- Exercise inputs:
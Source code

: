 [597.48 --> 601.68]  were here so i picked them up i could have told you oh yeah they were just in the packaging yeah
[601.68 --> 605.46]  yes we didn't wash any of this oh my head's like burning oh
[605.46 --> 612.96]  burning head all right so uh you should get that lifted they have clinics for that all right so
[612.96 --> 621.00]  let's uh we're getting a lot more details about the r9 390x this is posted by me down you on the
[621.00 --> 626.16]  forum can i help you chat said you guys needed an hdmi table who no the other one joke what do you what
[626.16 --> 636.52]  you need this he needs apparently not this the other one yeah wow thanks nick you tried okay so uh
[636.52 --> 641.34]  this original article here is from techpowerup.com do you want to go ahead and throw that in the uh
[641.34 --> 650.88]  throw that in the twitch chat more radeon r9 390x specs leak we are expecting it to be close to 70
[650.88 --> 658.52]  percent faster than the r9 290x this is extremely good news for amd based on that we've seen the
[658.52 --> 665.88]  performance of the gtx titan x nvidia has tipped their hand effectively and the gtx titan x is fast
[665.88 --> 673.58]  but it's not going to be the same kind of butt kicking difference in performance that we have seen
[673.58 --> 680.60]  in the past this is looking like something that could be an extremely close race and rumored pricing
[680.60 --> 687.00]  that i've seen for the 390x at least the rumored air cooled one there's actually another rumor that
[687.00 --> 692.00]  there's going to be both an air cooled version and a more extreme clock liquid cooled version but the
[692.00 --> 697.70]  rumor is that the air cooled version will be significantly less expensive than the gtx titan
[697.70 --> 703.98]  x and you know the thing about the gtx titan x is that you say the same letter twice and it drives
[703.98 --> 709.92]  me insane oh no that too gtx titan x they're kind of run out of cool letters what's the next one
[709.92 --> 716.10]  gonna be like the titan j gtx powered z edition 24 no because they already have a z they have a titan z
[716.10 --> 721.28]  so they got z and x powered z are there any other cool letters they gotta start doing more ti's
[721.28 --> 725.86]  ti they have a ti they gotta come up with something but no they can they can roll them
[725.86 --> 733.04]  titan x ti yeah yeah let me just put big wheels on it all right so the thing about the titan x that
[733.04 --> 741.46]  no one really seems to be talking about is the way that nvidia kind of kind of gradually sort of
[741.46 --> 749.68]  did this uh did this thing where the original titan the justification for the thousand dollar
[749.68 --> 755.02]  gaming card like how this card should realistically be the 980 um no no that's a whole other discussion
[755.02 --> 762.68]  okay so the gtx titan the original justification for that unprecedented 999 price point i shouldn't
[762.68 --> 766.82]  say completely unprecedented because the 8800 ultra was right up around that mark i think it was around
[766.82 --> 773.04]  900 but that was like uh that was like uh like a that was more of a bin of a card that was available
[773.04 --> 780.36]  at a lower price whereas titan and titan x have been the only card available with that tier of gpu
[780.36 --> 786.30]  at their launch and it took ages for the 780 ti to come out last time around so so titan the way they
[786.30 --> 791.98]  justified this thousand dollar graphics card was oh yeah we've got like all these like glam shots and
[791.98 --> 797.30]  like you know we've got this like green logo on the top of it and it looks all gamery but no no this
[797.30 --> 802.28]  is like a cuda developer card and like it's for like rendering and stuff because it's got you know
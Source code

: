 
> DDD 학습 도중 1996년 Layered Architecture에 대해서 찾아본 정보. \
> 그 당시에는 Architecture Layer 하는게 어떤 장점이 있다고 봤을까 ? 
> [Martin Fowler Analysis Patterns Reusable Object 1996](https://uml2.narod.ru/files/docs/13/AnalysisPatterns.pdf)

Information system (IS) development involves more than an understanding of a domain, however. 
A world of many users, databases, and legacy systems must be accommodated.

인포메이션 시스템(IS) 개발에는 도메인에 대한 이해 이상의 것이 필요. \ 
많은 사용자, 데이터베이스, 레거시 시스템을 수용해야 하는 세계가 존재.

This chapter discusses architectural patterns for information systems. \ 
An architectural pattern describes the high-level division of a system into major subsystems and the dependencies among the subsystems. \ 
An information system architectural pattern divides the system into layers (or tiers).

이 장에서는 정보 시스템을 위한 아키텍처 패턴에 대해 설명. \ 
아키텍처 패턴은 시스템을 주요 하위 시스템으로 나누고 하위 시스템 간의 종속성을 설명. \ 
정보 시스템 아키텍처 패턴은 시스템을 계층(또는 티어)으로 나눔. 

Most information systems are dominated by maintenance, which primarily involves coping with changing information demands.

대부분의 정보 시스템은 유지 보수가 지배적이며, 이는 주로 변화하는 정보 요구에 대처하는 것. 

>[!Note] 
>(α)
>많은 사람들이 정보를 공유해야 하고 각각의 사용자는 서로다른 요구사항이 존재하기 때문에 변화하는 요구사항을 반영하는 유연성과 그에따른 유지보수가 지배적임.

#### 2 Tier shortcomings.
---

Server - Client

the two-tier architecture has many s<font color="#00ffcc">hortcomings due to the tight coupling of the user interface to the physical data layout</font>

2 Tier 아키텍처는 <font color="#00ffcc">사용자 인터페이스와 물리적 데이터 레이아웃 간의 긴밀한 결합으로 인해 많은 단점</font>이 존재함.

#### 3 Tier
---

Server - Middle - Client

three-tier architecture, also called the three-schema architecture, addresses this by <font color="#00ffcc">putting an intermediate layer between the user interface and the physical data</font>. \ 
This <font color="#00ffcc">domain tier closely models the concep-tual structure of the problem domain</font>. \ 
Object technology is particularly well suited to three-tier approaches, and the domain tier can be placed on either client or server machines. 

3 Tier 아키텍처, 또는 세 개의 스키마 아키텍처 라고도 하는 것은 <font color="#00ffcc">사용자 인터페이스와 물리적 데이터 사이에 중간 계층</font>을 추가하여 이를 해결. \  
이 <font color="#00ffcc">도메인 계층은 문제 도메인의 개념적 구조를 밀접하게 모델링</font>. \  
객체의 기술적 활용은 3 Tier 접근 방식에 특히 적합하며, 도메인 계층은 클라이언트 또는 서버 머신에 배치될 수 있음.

- Prompt: The expected answer is the complete material, restated exactly.

- Exercise response:
Source code

: [597.48 --> 601.68]  were here so i picked them up i could have told you oh yeah they were just in the packaging yeah
[601.68 --> 605.46]  yes we didn't wash any of this oh my head's like burning oh
[605.46 --> 612.96]  burning head all right so uh you should get that lifted they have clinics for that all right so
[612.96 --> 621.00]  let's uh we're getting a lot more details about the r9 390x this is posted by me down you on the
[621.00 --> 626.16]  forum can i help you chat said you guys needed an hdmi table who no the other one joke what do you what
[626.16 --> 636.52]  you need this he needs apparently not this the other one yeah wow thanks nick you tried okay so uh
[636.52 --> 641.34]  this original article here is from techpowerup.com do you want to go ahead and throw that in the uh
[641.34 --> 650.88]  throw that in the twitch chat more radeon r9 390x specs leak we are expecting it to be close to 70
[650.88 --> 658.52]  percent faster than the r9 290x this is extremely good news for amd based on that we've seen the
[658.52 --> 665.88]  performance of the gtx titan x nvidia has tipped their hand effectively and the gtx titan x is fast
[665.88 --> 673.58]  but it's not going to be the same kind of butt kicking difference in performance that we have seen
[673.58 --> 680.60]  in the past this is looking like something that could be an extremely close race and rumored pricing
[680.60 --> 687.00]  that i've seen for the 390x at least the rumored air cooled one there's actually another rumor that
[687.00 --> 692.00]  there's going to be both an air cooled version and a more extreme clock liquid cooled version but the
[692.00 --> 697.70]  rumor is that the air cooled version will be significantly less expensive than the gtx titan
[697.70 --> 703.98]  x and you know the thing about the gtx titan x is that you say the same letter twice and it drives
[703.98 --> 709.92]  me insane oh no that too gtx titan x they're kind of run out of cool letters what's the next one
[709.92 --> 716.10]  gonna be like the titan j gtx powered z edition 24 no because they already have a z they have a titan z
[716.10 --> 721.28]  so they got z and x powered z are there any other cool letters they gotta start doing more ti's
[721.28 --> 725.86]  ti they have a ti they gotta come up with something but no they can they can roll them
[725.86 --> 733.04]  titan x ti yeah yeah let me just put big wheels on it all right so the thing about the titan x that
[733.04 --> 741.46]  no one really seems to be talking about is the way that nvidia kind of kind of gradually sort of
[741.46 --> 749.68]  did this uh did this thing where the original titan the justification for the thousand dollar
[749.68 --> 755.02]  gaming card like how this card should realistically be the 980 um no no that's a whole other discussion
[755.02 --> 762.68]  okay so the gtx titan the original justification for that unprecedented 999 price point i shouldn't
[762.68 --> 766.82]  say completely unprecedented because the 8800 ultra was right up around that mark i think it was around
[766.82 --> 773.04]  900 but that was like uh that was like uh like a that was more of a bin of a card that was available
[773.04 --> 780.36]  at a lower price whereas titan and titan x have been the only card available with that tier of gpu
[780.36 --> 786.30]  at their launch and it took ages for the 780 ti to come out last time around so so titan the way they
[786.30 --> 791.98]  justified this thousand dollar graphics card was oh yeah we've got like all these like glam shots and
[791.98 --> 797.30]  like you know we've got this like green logo on the top of it and it looks all gamery but no no this
[797.30 --> 802.28]  is like a cuda developer card and like it's for like rendering and stuff because it's got you know
Source code

: 
> DDD 학습 도중 1996년 Layered Architecture에 대해서 찾아본 정보. \
> 그 당시에는 Architecture Layer 하는게 어떤 장점이 있다고 봤을까 ? 
> [Martin Fowler Analysis Patterns Reusable Object 1996](https://uml2.narod.ru/files/docs/13/AnalysisPatterns.pdf)

Information system (IS) development involves more than an understanding of a domain, however. 
A world of many users, databases, and legacy systems must be accommodated.

인포메이션 시스템(IS) 개발에는 도메인에 대한 이해 이상의 것이 필요. \ 
많은 사용자, 데이터베이스, 레거시 시스템을 수용해야 하는 세계가 존재.

This chapter discusses architectural patterns for information systems. \ 
An architectural pattern describes the high-level division of a system into major subsystems and the dependencies among the subsystems. \ 
An information system architectural pattern divides the system into layers (or tiers).

이 장에서는 정보 시스템을 위한 아키텍처 패턴에 대해 설명. \ 
아키텍처 패턴은 시스템을 주요 하위 시스템으로 나누고 하위 시스템 간의 종속성을 설명. \ 
정보 시스템 아키텍처 패턴은 시스템을 계층(또는 티어)으로 나눔. 

Most information systems are dominated by maintenance, which primarily involves coping with changing information demands.

대부분의 정보 시스템은 유지 보수가 지배적이며, 이는 주로 변화하는 정보 요구에 대처하는 것. 

>[!Note] 
>(α)
>많은 사람들이 정보를 공유해야 하고 각각의 사용자는 서로다른 요구사항이 존재하기 때문에 변화하는 요구사항을 반영하는 유연성과 그에따른 유지보수가 지배적임.

#### 2 Tier shortcomings.
---

Server - Client

the two-tier architecture has many s<font color="#00ffcc">hortcomings due to the tight coupling of the user interface to the physical data layout</font>

2 Tier 아키텍처는 <font color="#00ffcc">사용자 인터페이스와 물리적 데이터 레이아웃 간의 긴밀한 결합으로 인해 많은 단점</font>이 존재함.

#### 3 Tier
---

Server - Middle - Client

three-tier architecture, also called the three-schema architecture, addresses this by <font color="#00ffcc">putting an intermediate layer between the user interface and the physical data</font>. \ 
This <font color="#00ffcc">domain tier closely models the concep-tual structure of the problem domain</font>. \ 
Object technology is particularly well suited to three-tier approaches, and the domain tier can be placed on either client or server machines. 

3 Tier 아키텍처, 또는 세 개의 스키마 아키텍처 라고도 하는 것은 <font color="#00ffcc">사용자 인터페이스와 물리적 데이터 사이에 중간 계층</font>을 추가하여 이를 해결. \  
이 <font color="#00ffcc">도메인 계층은 문제 도메인의 개념적 구조를 밀접하게 모델링</font>. \  
객체의 기술적 활용은 3 Tier 접근 방식에 특히 적합하며, 도메인 계층은 클라이언트 또는 서버 머신에 배치될 수 있음.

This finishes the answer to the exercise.